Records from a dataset

BEGIN

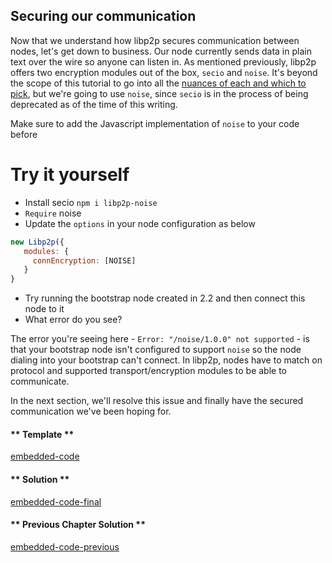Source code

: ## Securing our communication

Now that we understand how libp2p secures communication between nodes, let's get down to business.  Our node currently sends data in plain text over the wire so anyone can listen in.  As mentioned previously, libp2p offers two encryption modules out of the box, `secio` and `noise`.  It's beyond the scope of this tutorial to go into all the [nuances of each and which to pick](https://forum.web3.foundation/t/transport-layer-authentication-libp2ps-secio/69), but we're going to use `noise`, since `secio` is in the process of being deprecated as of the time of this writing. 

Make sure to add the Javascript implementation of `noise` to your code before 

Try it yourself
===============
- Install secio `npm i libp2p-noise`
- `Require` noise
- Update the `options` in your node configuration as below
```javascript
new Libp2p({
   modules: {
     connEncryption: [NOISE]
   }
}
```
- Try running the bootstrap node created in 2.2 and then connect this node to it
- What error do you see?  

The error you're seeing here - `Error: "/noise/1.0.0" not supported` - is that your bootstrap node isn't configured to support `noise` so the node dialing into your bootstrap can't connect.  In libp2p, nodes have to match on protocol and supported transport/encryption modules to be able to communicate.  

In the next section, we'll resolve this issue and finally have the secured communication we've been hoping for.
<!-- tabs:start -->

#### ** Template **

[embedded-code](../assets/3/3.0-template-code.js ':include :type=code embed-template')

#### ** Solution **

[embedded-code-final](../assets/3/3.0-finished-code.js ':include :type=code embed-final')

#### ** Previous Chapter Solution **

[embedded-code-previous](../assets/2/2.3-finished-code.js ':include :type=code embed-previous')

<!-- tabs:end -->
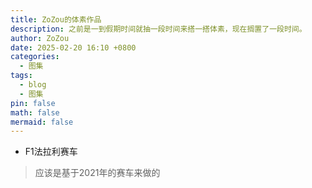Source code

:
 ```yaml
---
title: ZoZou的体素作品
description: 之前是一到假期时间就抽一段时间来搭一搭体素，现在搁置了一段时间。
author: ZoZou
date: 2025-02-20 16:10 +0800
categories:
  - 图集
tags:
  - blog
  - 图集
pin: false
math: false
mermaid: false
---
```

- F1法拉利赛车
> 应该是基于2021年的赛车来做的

END
BEGIN

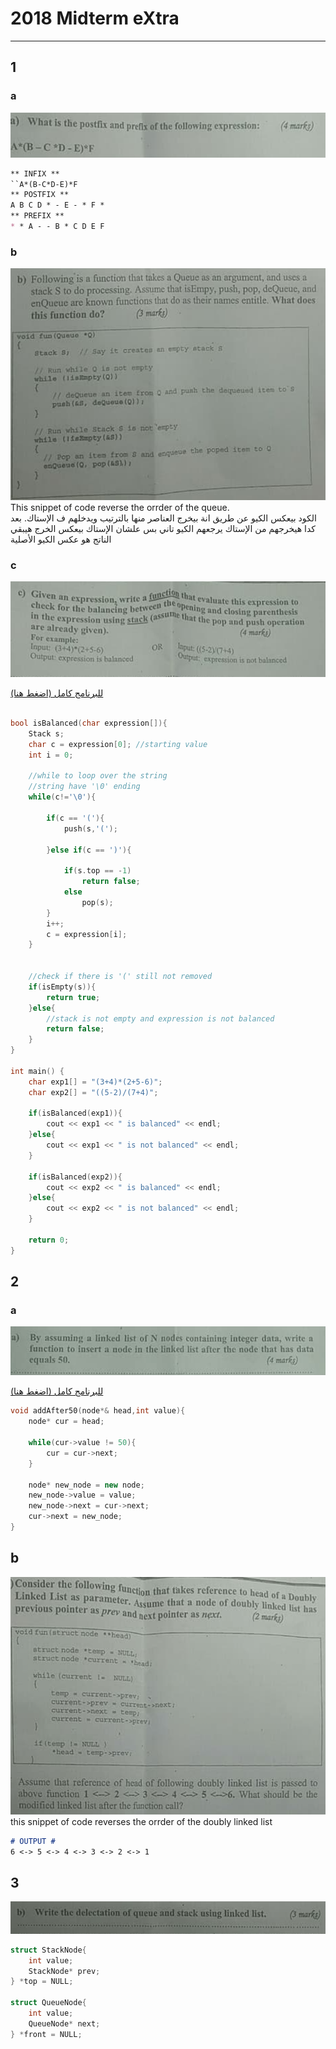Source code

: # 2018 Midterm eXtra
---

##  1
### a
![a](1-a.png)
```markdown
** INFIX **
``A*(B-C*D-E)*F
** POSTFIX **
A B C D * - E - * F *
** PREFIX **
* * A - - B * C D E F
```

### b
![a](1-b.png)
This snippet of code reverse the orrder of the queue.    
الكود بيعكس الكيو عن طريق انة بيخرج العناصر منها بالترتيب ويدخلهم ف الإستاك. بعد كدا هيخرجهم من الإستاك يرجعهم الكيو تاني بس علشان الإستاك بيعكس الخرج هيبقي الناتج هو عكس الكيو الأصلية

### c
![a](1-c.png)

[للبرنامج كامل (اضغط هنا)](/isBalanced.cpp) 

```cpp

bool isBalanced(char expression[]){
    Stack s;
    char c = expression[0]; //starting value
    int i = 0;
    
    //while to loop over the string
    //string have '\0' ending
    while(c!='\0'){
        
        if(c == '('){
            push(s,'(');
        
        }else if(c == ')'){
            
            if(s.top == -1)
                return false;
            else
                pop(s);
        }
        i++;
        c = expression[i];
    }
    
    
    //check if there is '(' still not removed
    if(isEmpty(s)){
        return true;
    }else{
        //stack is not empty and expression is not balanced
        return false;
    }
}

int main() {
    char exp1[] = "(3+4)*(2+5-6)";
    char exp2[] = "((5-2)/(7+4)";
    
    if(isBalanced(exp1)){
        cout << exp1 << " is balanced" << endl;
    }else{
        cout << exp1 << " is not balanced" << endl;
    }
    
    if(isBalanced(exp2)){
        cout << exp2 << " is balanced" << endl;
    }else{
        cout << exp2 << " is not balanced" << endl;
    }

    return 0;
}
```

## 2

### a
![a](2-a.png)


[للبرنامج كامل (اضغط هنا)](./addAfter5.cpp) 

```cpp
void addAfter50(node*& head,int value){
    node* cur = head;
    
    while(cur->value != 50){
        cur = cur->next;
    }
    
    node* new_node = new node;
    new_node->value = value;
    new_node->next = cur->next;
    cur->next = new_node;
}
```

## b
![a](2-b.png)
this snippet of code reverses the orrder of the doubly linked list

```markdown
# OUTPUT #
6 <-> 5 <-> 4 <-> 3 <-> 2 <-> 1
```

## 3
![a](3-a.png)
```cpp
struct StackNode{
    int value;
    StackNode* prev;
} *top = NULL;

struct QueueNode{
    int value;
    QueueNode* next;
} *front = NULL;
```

END
BEGIN

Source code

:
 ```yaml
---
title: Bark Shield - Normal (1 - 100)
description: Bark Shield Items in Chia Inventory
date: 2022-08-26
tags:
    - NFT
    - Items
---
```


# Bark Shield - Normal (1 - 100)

END

_Exercise goal:_ Above are the records; from them, give again exactly the lines from the one containing "Securing our communication" through the one containing "- Try running", both included.

_Solution for this problem:_
: ## Securing our communication

Now that we understand how libp2p secures communication between nodes, let's get down to business.  Our node currently sends data in plain text over the wire so anyone can listen in.  As mentioned previously, libp2p offers two encryption modules out of the box, `secio` and `noise`.  It's beyond the scope of this tutorial to go into all the [nuances of each and which to pick](https://forum.web3.foundation/t/transport-layer-authentication-libp2ps-secio/69), but we're going to use `noise`, since `secio` is in the process of being deprecated as of the time of this writing. 

Make sure to add the Javascript implementation of `noise` to your code before 

Try it yourself
===============
- Install secio `npm i libp2p-noise`
- `Require` noise
- Update the `options` in your node configuration as below
```javascript
new Libp2p({
   modules: {
     connEncryption: [NOISE]
   }
}
```
- Try running the bootstrap node created in 2.2 and then connect this node to it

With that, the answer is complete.